◆ Problem to solve: Pull each line holding the word "APTFNO" from the data.

◆ Entries supplied:
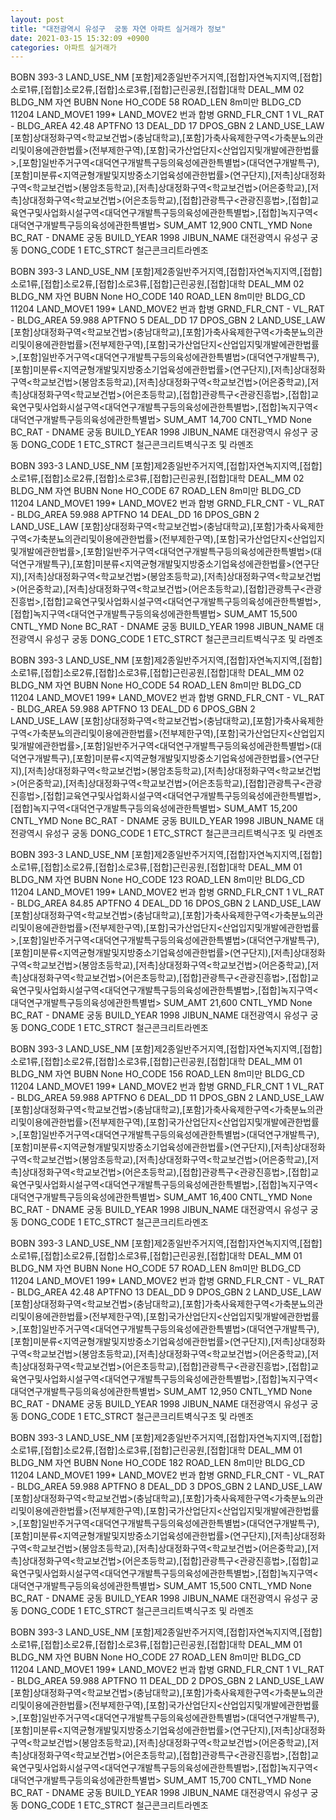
 ```yaml
---
layout: post
title: "대전광역시 유성구  궁동 자연 아파트 실거래가 정보"
date: 2021-03-15 15:32:09 +0900
categories: 아파트 실거래가
---
```


BOBN 393-3
LAND_USE_NM [포함]제2종일반주거지역,[접합]자연녹지지역,[접합]소로1류,[접합]소로2류,[접합]소로3류,[접합]근린공원,[접합]대학
DEAL_MM 02
BLDG_NM 자연
BUBN None
HO_CODE 58
ROAD_LEN 8m미만
BLDG_CD 11204
LAND_MOVE1 199*
LAND_MOVE2 번과 합병
GRND_FLR_CNT 1
VL_RAT -
BLDG_AREA 42.48
APTFNO 13
DEAL_DD 17
DPOS_GBN 2
LAND_USE_LAW [포함]상대정화구역<학교보건법>(충남대학교),[포함]가축사육제한구역<가축분뇨의관리및이용에관한법률>(전부제한구역),[포함]국가산업단지<산업입지및개발에관한법률>,[포함]일반주거구역<대덕연구개발특구등의육성에관한특별법>(대덕연구개발특구),[포함]미분류<지역균형개발및지방중소기업육성에관한법률>(연구단지),[저촉]상대정화구역<학교보건법>(봉암초등학교),[저촉]상대정화구역<학교보건법>(어은중학교),[저촉]상대정화구역<학교보건법>(어은초등학교),[접합]관광특구<관광진흥법>,[접합]교육연구및사업화시설구역<대덕연구개발특구등의육성에관한특별법>,[접합]녹지구역<대덕연구개발특구등의육성에관한특별법>
SUM_AMT 12,900
CNTL_YMD None
BC_RAT -
DNAME 궁동
BUILD_YEAR 1998
JIBUN_NAME 대전광역시 유성구  궁동
DONG_CODE 1
ETC_STRCT 철근콘크리트라멘조


BOBN 393-3
LAND_USE_NM [포함]제2종일반주거지역,[접합]자연녹지지역,[접합]소로1류,[접합]소로2류,[접합]소로3류,[접합]근린공원,[접합]대학
DEAL_MM 02
BLDG_NM 자연
BUBN None
HO_CODE 140
ROAD_LEN 8m미만
BLDG_CD 11204
LAND_MOVE1 199*
LAND_MOVE2 번과 합병
GRND_FLR_CNT -
VL_RAT -
BLDG_AREA 59.988
APTFNO 5
DEAL_DD 17
DPOS_GBN 2
LAND_USE_LAW [포함]상대정화구역<학교보건법>(충남대학교),[포함]가축사육제한구역<가축분뇨의관리및이용에관한법률>(전부제한구역),[포함]국가산업단지<산업입지및개발에관한법률>,[포함]일반주거구역<대덕연구개발특구등의육성에관한특별법>(대덕연구개발특구),[포함]미분류<지역균형개발및지방중소기업육성에관한법률>(연구단지),[저촉]상대정화구역<학교보건법>(봉암초등학교),[저촉]상대정화구역<학교보건법>(어은중학교),[저촉]상대정화구역<학교보건법>(어은초등학교),[접합]관광특구<관광진흥법>,[접합]교육연구및사업화시설구역<대덕연구개발특구등의육성에관한특별법>,[접합]녹지구역<대덕연구개발특구등의육성에관한특별법>
SUM_AMT 14,700
CNTL_YMD None
BC_RAT -
DNAME 궁동
BUILD_YEAR 1998
JIBUN_NAME 대전광역시 유성구  궁동
DONG_CODE 1
ETC_STRCT 철근콘크리트벽식구조 및 라멘조


BOBN 393-3
LAND_USE_NM [포함]제2종일반주거지역,[접합]자연녹지지역,[접합]소로1류,[접합]소로2류,[접합]소로3류,[접합]근린공원,[접합]대학
DEAL_MM 02
BLDG_NM 자연
BUBN None
HO_CODE 67
ROAD_LEN 8m미만
BLDG_CD 11204
LAND_MOVE1 199*
LAND_MOVE2 번과 합병
GRND_FLR_CNT -
VL_RAT -
BLDG_AREA 59.988
APTFNO 14
DEAL_DD 16
DPOS_GBN 2
LAND_USE_LAW [포함]상대정화구역<학교보건법>(충남대학교),[포함]가축사육제한구역<가축분뇨의관리및이용에관한법률>(전부제한구역),[포함]국가산업단지<산업입지및개발에관한법률>,[포함]일반주거구역<대덕연구개발특구등의육성에관한특별법>(대덕연구개발특구),[포함]미분류<지역균형개발및지방중소기업육성에관한법률>(연구단지),[저촉]상대정화구역<학교보건법>(봉암초등학교),[저촉]상대정화구역<학교보건법>(어은중학교),[저촉]상대정화구역<학교보건법>(어은초등학교),[접합]관광특구<관광진흥법>,[접합]교육연구및사업화시설구역<대덕연구개발특구등의육성에관한특별법>,[접합]녹지구역<대덕연구개발특구등의육성에관한특별법>
SUM_AMT 15,500
CNTL_YMD None
BC_RAT -
DNAME 궁동
BUILD_YEAR 1998
JIBUN_NAME 대전광역시 유성구  궁동
DONG_CODE 1
ETC_STRCT 철근콘크리트벽식구조 및 라멘조


BOBN 393-3
LAND_USE_NM [포함]제2종일반주거지역,[접합]자연녹지지역,[접합]소로1류,[접합]소로2류,[접합]소로3류,[접합]근린공원,[접합]대학
DEAL_MM 02
BLDG_NM 자연
BUBN None
HO_CODE 54
ROAD_LEN 8m미만
BLDG_CD 11204
LAND_MOVE1 199*
LAND_MOVE2 번과 합병
GRND_FLR_CNT -
VL_RAT -
BLDG_AREA 59.988
APTFNO 13
DEAL_DD 6
DPOS_GBN 2
LAND_USE_LAW [포함]상대정화구역<학교보건법>(충남대학교),[포함]가축사육제한구역<가축분뇨의관리및이용에관한법률>(전부제한구역),[포함]국가산업단지<산업입지및개발에관한법률>,[포함]일반주거구역<대덕연구개발특구등의육성에관한특별법>(대덕연구개발특구),[포함]미분류<지역균형개발및지방중소기업육성에관한법률>(연구단지),[저촉]상대정화구역<학교보건법>(봉암초등학교),[저촉]상대정화구역<학교보건법>(어은중학교),[저촉]상대정화구역<학교보건법>(어은초등학교),[접합]관광특구<관광진흥법>,[접합]교육연구및사업화시설구역<대덕연구개발특구등의육성에관한특별법>,[접합]녹지구역<대덕연구개발특구등의육성에관한특별법>
SUM_AMT 15,200
CNTL_YMD None
BC_RAT -
DNAME 궁동
BUILD_YEAR 1998
JIBUN_NAME 대전광역시 유성구  궁동
DONG_CODE 1
ETC_STRCT 철근콘크리트벽식구조 및 라멘조


BOBN 393-3
LAND_USE_NM [포함]제2종일반주거지역,[접합]자연녹지지역,[접합]소로1류,[접합]소로2류,[접합]소로3류,[접합]근린공원,[접합]대학
DEAL_MM 01
BLDG_NM 자연
BUBN None
HO_CODE 123
ROAD_LEN 8m미만
BLDG_CD 11204
LAND_MOVE1 199*
LAND_MOVE2 번과 합병
GRND_FLR_CNT 1
VL_RAT -
BLDG_AREA 84.85
APTFNO 4
DEAL_DD 16
DPOS_GBN 2
LAND_USE_LAW [포함]상대정화구역<학교보건법>(충남대학교),[포함]가축사육제한구역<가축분뇨의관리및이용에관한법률>(전부제한구역),[포함]국가산업단지<산업입지및개발에관한법률>,[포함]일반주거구역<대덕연구개발특구등의육성에관한특별법>(대덕연구개발특구),[포함]미분류<지역균형개발및지방중소기업육성에관한법률>(연구단지),[저촉]상대정화구역<학교보건법>(봉암초등학교),[저촉]상대정화구역<학교보건법>(어은중학교),[저촉]상대정화구역<학교보건법>(어은초등학교),[접합]관광특구<관광진흥법>,[접합]교육연구및사업화시설구역<대덕연구개발특구등의육성에관한특별법>,[접합]녹지구역<대덕연구개발특구등의육성에관한특별법>
SUM_AMT 21,600
CNTL_YMD None
BC_RAT -
DNAME 궁동
BUILD_YEAR 1998
JIBUN_NAME 대전광역시 유성구  궁동
DONG_CODE 1
ETC_STRCT 철근콘크리트라멘조


BOBN 393-3
LAND_USE_NM [포함]제2종일반주거지역,[접합]자연녹지지역,[접합]소로1류,[접합]소로2류,[접합]소로3류,[접합]근린공원,[접합]대학
DEAL_MM 01
BLDG_NM 자연
BUBN None
HO_CODE 156
ROAD_LEN 8m미만
BLDG_CD 11204
LAND_MOVE1 199*
LAND_MOVE2 번과 합병
GRND_FLR_CNT 1
VL_RAT -
BLDG_AREA 59.988
APTFNO 6
DEAL_DD 11
DPOS_GBN 2
LAND_USE_LAW [포함]상대정화구역<학교보건법>(충남대학교),[포함]가축사육제한구역<가축분뇨의관리및이용에관한법률>(전부제한구역),[포함]국가산업단지<산업입지및개발에관한법률>,[포함]일반주거구역<대덕연구개발특구등의육성에관한특별법>(대덕연구개발특구),[포함]미분류<지역균형개발및지방중소기업육성에관한법률>(연구단지),[저촉]상대정화구역<학교보건법>(봉암초등학교),[저촉]상대정화구역<학교보건법>(어은중학교),[저촉]상대정화구역<학교보건법>(어은초등학교),[접합]관광특구<관광진흥법>,[접합]교육연구및사업화시설구역<대덕연구개발특구등의육성에관한특별법>,[접합]녹지구역<대덕연구개발특구등의육성에관한특별법>
SUM_AMT 16,400
CNTL_YMD None
BC_RAT -
DNAME 궁동
BUILD_YEAR 1998
JIBUN_NAME 대전광역시 유성구  궁동
DONG_CODE 1
ETC_STRCT 철근콘크리트라멘조


BOBN 393-3
LAND_USE_NM [포함]제2종일반주거지역,[접합]자연녹지지역,[접합]소로1류,[접합]소로2류,[접합]소로3류,[접합]근린공원,[접합]대학
DEAL_MM 01
BLDG_NM 자연
BUBN None
HO_CODE 57
ROAD_LEN 8m미만
BLDG_CD 11204
LAND_MOVE1 199*
LAND_MOVE2 번과 합병
GRND_FLR_CNT -
VL_RAT -
BLDG_AREA 42.48
APTFNO 13
DEAL_DD 9
DPOS_GBN 2
LAND_USE_LAW [포함]상대정화구역<학교보건법>(충남대학교),[포함]가축사육제한구역<가축분뇨의관리및이용에관한법률>(전부제한구역),[포함]국가산업단지<산업입지및개발에관한법률>,[포함]일반주거구역<대덕연구개발특구등의육성에관한특별법>(대덕연구개발특구),[포함]미분류<지역균형개발및지방중소기업육성에관한법률>(연구단지),[저촉]상대정화구역<학교보건법>(봉암초등학교),[저촉]상대정화구역<학교보건법>(어은중학교),[저촉]상대정화구역<학교보건법>(어은초등학교),[접합]관광특구<관광진흥법>,[접합]교육연구및사업화시설구역<대덕연구개발특구등의육성에관한특별법>,[접합]녹지구역<대덕연구개발특구등의육성에관한특별법>
SUM_AMT 12,950
CNTL_YMD None
BC_RAT -
DNAME 궁동
BUILD_YEAR 1998
JIBUN_NAME 대전광역시 유성구  궁동
DONG_CODE 1
ETC_STRCT 철근콘크리트벽식구조 및 라멘조


BOBN 393-3
LAND_USE_NM [포함]제2종일반주거지역,[접합]자연녹지지역,[접합]소로1류,[접합]소로2류,[접합]소로3류,[접합]근린공원,[접합]대학
DEAL_MM 01
BLDG_NM 자연
BUBN None
HO_CODE 182
ROAD_LEN 8m미만
BLDG_CD 11204
LAND_MOVE1 199*
LAND_MOVE2 번과 합병
GRND_FLR_CNT -
VL_RAT -
BLDG_AREA 59.988
APTFNO 8
DEAL_DD 3
DPOS_GBN 2
LAND_USE_LAW [포함]상대정화구역<학교보건법>(충남대학교),[포함]가축사육제한구역<가축분뇨의관리및이용에관한법률>(전부제한구역),[포함]국가산업단지<산업입지및개발에관한법률>,[포함]일반주거구역<대덕연구개발특구등의육성에관한특별법>(대덕연구개발특구),[포함]미분류<지역균형개발및지방중소기업육성에관한법률>(연구단지),[저촉]상대정화구역<학교보건법>(봉암초등학교),[저촉]상대정화구역<학교보건법>(어은중학교),[저촉]상대정화구역<학교보건법>(어은초등학교),[접합]관광특구<관광진흥법>,[접합]교육연구및사업화시설구역<대덕연구개발특구등의육성에관한특별법>,[접합]녹지구역<대덕연구개발특구등의육성에관한특별법>
SUM_AMT 15,500
CNTL_YMD None
BC_RAT -
DNAME 궁동
BUILD_YEAR 1998
JIBUN_NAME 대전광역시 유성구  궁동
DONG_CODE 1
ETC_STRCT 철근콘크리트벽식구조 및 라멘조


BOBN 393-3
LAND_USE_NM [포함]제2종일반주거지역,[접합]자연녹지지역,[접합]소로1류,[접합]소로2류,[접합]소로3류,[접합]근린공원,[접합]대학
DEAL_MM 01
BLDG_NM 자연
BUBN None
HO_CODE 27
ROAD_LEN 8m미만
BLDG_CD 11204
LAND_MOVE1 199*
LAND_MOVE2 번과 합병
GRND_FLR_CNT 1
VL_RAT -
BLDG_AREA 59.988
APTFNO 11
DEAL_DD 2
DPOS_GBN 2
LAND_USE_LAW [포함]상대정화구역<학교보건법>(충남대학교),[포함]가축사육제한구역<가축분뇨의관리및이용에관한법률>(전부제한구역),[포함]국가산업단지<산업입지및개발에관한법률>,[포함]일반주거구역<대덕연구개발특구등의육성에관한특별법>(대덕연구개발특구),[포함]미분류<지역균형개발및지방중소기업육성에관한법률>(연구단지),[저촉]상대정화구역<학교보건법>(봉암초등학교),[저촉]상대정화구역<학교보건법>(어은중학교),[저촉]상대정화구역<학교보건법>(어은초등학교),[접합]관광특구<관광진흥법>,[접합]교육연구및사업화시설구역<대덕연구개발특구등의육성에관한특별법>,[접합]녹지구역<대덕연구개발특구등의육성에관한특별법>
SUM_AMT 15,700
CNTL_YMD None
BC_RAT -
DNAME 궁동
BUILD_YEAR 1998
JIBUN_NAME 대전광역시 유성구  궁동
DONG_CODE 1
ETC_STRCT 철근콘크리트라멘조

◆ Response to this exercise:
APTFNO 13
APTFNO 5
APTFNO 14
APTFNO 13
APTFNO 4
APTFNO 6
APTFNO 13
APTFNO 8
APTFNO 11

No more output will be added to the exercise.